Your task: Nothing outside the range below should be printed. Output exactly the lines from the line with "### Тестовые сценарии" to the line with "3. **Высокорисковые операции**", both included.

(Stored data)

============================================================

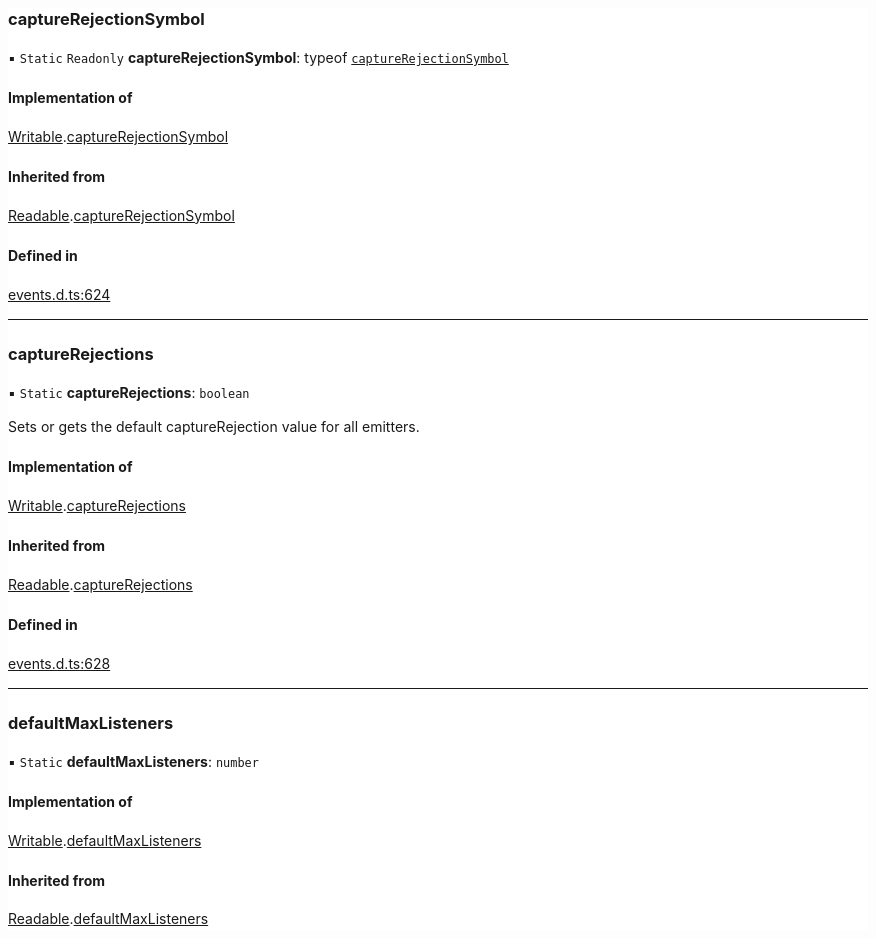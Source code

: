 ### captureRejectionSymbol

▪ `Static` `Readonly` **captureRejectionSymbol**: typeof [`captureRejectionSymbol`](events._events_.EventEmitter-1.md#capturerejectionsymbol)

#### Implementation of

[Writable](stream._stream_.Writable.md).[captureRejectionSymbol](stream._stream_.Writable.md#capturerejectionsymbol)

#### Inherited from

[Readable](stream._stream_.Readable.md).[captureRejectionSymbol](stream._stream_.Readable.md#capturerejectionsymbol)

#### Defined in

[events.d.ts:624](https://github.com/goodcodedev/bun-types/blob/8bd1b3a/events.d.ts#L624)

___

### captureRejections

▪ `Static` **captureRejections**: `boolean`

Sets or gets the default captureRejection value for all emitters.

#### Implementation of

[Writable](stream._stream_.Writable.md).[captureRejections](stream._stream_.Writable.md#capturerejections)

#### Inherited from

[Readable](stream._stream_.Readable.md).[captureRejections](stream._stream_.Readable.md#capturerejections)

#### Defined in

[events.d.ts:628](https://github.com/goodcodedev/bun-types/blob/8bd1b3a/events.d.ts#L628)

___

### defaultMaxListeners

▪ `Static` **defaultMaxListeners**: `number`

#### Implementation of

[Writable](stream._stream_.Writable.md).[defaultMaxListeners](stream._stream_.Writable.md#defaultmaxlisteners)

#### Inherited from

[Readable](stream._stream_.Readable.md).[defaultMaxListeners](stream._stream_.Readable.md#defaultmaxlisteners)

============================================================

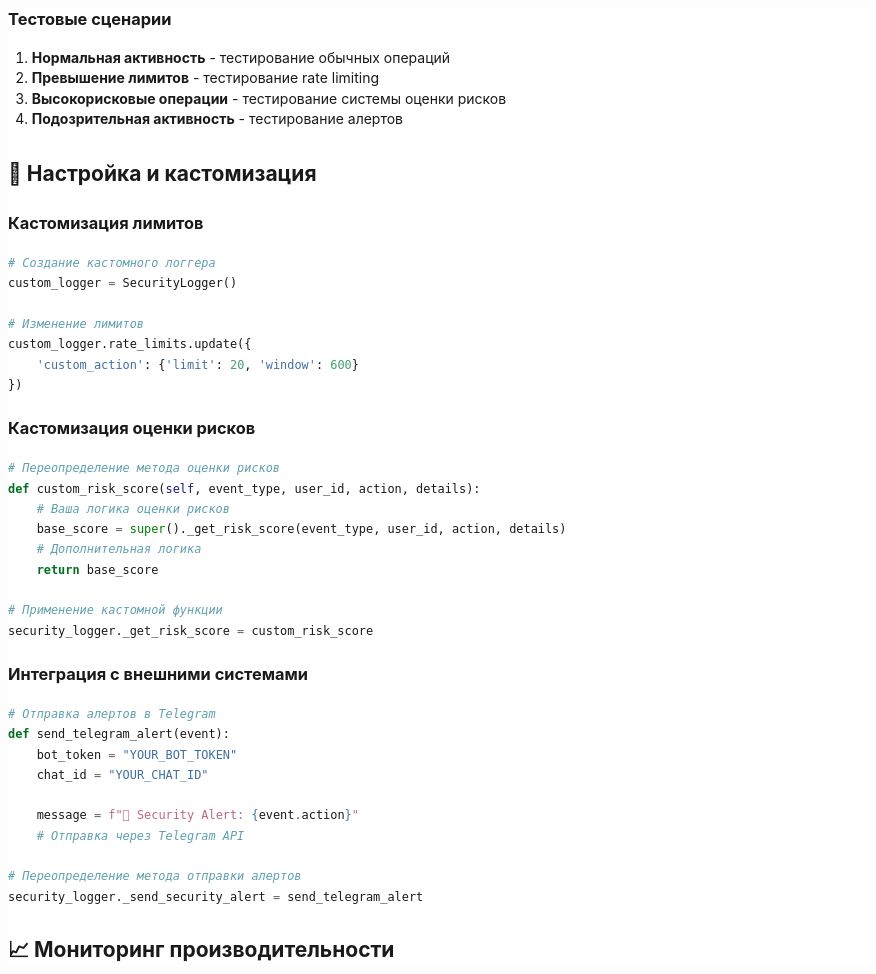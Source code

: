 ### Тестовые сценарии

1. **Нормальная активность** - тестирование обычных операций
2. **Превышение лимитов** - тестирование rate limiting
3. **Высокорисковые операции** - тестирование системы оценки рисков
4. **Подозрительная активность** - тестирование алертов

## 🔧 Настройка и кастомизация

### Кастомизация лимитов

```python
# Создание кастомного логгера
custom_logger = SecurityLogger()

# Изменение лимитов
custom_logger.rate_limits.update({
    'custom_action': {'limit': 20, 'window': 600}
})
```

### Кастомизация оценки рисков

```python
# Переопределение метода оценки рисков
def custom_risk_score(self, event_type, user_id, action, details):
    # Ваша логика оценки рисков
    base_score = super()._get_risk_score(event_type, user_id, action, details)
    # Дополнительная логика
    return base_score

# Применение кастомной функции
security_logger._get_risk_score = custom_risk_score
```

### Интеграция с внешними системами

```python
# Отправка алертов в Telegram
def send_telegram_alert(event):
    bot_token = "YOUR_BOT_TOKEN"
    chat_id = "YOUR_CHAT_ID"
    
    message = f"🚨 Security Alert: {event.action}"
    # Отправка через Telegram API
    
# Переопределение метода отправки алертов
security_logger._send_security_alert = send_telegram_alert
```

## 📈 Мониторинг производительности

============================================================

Result:
: ### Тестовые сценарии

1. **Нормальная активность** - тестирование обычных операций
2. **Превышение лимитов** - тестирование rate limiting
3. **Высокорисковые операции** - тестирование системы оценки рисков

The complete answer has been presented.